— Work required —
Only the lines from the one containing "このスニペットでは、アクショ" through the last line of the listing are to be given again, exactly as they appear.
[Opening Data supplied section]
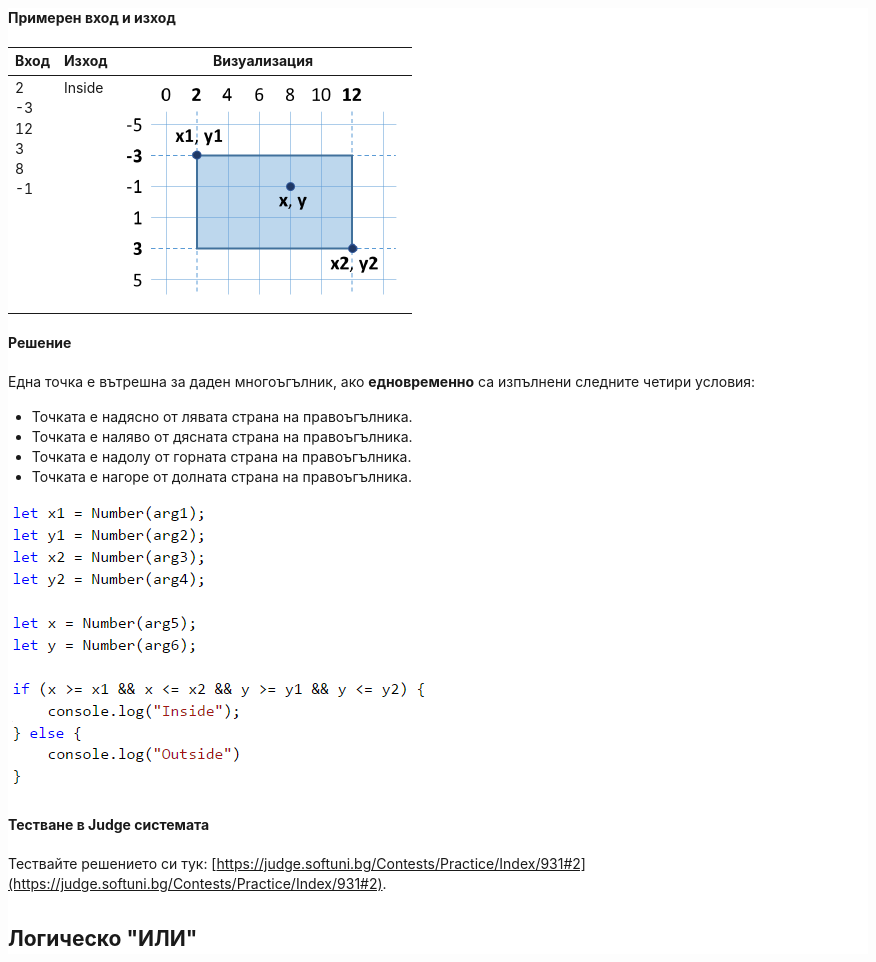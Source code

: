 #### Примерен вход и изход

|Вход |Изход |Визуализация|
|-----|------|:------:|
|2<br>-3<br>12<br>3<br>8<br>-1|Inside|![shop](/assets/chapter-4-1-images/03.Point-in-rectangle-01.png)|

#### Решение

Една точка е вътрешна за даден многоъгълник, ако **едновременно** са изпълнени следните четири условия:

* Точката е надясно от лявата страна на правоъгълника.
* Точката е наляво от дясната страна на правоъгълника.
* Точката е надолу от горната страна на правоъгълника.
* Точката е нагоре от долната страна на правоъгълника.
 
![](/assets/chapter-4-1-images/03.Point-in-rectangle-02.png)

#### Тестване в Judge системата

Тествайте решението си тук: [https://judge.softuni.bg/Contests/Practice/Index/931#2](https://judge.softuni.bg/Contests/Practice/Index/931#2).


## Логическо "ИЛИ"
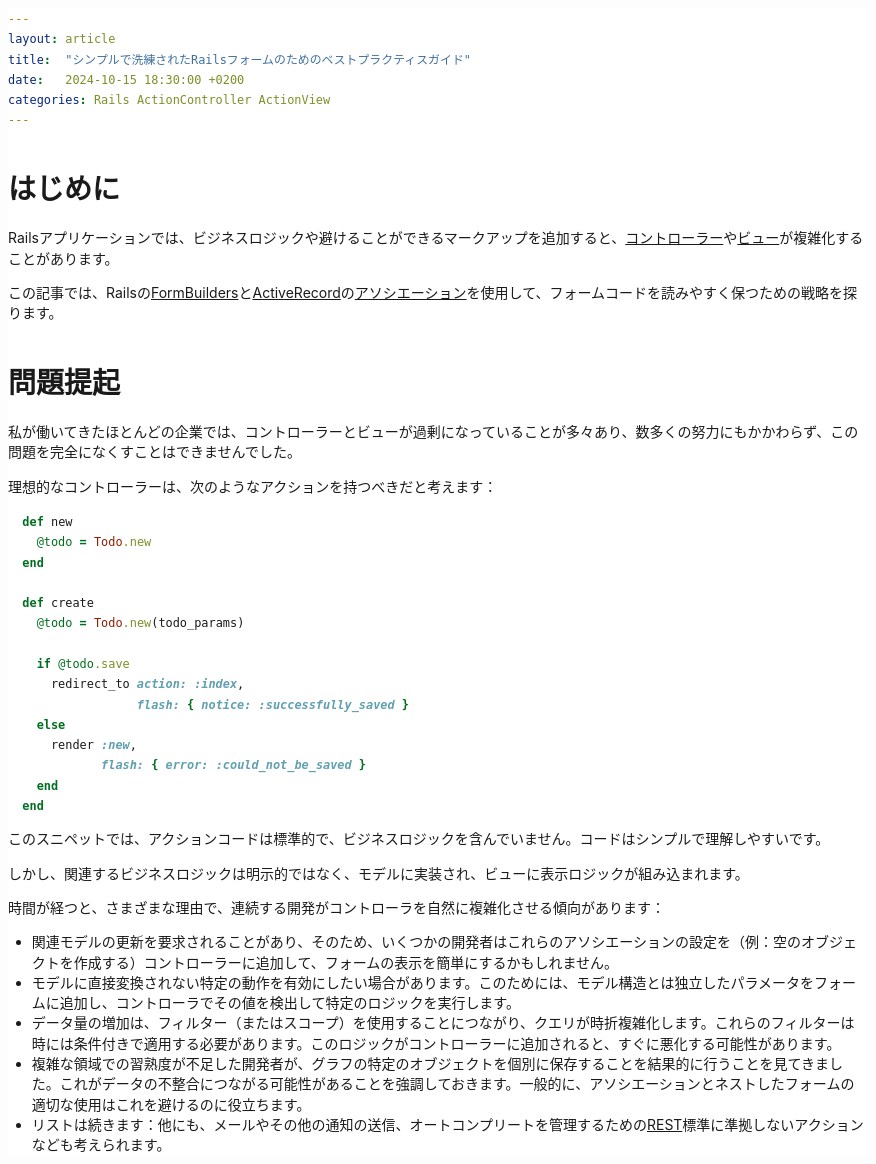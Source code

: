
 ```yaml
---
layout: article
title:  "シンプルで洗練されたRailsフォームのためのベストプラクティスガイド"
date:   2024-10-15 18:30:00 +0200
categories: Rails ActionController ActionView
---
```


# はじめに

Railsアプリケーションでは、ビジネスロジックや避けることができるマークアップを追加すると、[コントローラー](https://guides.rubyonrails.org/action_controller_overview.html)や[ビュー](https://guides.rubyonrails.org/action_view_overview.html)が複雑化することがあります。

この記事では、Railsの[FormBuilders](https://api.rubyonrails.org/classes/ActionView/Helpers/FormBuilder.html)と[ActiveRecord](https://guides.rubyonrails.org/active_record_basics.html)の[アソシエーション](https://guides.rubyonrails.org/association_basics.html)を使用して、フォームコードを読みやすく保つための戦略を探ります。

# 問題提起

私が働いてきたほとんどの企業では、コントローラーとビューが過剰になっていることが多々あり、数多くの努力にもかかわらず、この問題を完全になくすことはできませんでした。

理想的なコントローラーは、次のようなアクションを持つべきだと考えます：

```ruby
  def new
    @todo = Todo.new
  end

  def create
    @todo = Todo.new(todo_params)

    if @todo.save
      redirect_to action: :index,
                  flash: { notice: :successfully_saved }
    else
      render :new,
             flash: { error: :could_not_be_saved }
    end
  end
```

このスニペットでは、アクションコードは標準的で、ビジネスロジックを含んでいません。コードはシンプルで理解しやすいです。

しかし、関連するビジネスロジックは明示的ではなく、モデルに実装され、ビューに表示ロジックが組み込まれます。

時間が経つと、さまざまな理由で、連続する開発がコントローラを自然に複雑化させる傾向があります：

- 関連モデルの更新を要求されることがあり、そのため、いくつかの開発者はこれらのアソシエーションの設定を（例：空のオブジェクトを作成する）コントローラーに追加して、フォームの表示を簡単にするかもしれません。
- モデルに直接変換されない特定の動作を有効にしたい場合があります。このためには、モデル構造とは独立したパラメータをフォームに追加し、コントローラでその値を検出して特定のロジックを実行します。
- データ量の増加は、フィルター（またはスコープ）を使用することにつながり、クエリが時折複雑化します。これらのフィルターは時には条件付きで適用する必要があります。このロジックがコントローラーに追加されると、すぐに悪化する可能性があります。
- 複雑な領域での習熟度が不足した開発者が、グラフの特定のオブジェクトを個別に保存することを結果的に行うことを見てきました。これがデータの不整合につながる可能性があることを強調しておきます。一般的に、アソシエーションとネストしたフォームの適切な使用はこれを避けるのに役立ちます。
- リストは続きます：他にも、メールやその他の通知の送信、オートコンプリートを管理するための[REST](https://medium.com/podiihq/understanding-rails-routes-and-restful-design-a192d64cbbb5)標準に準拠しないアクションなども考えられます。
[Closing Data supplied section]
— Solution to this exercise —
このスニペットでは、アクションコードは標準的で、ビジネスロジックを含んでいません。コードはシンプルで理解しやすいです。

しかし、関連するビジネスロジックは明示的ではなく、モデルに実装され、ビューに表示ロジックが組み込まれます。

時間が経つと、さまざまな理由で、連続する開発がコントローラを自然に複雑化させる傾向があります：

- 関連モデルの更新を要求されることがあり、そのため、いくつかの開発者はこれらのアソシエーションの設定を（例：空のオブジェクトを作成する）コントローラーに追加して、フォームの表示を簡単にするかもしれません。
- モデルに直接変換されない特定の動作を有効にしたい場合があります。このためには、モデル構造とは独立したパラメータをフォームに追加し、コントローラでその値を検出して特定のロジックを実行します。
- データ量の増加は、フィルター（またはスコープ）を使用することにつながり、クエリが時折複雑化します。これらのフィルターは時には条件付きで適用する必要があります。このロジックがコントローラーに追加されると、すぐに悪化する可能性があります。
- 複雑な領域での習熟度が不足した開発者が、グラフの特定のオブジェクトを個別に保存することを結果的に行うことを見てきました。これがデータの不整合につながる可能性があることを強調しておきます。一般的に、アソシエーションとネストしたフォームの適切な使用はこれを避けるのに役立ちます。
- リストは続きます：他にも、メールやその他の通知の送信、オートコンプリートを管理するための[REST](https://medium.com/podiihq/understanding-rails-routes-and-restful-design-a192d64cbbb5)標準に準拠しないアクションなども考えられます。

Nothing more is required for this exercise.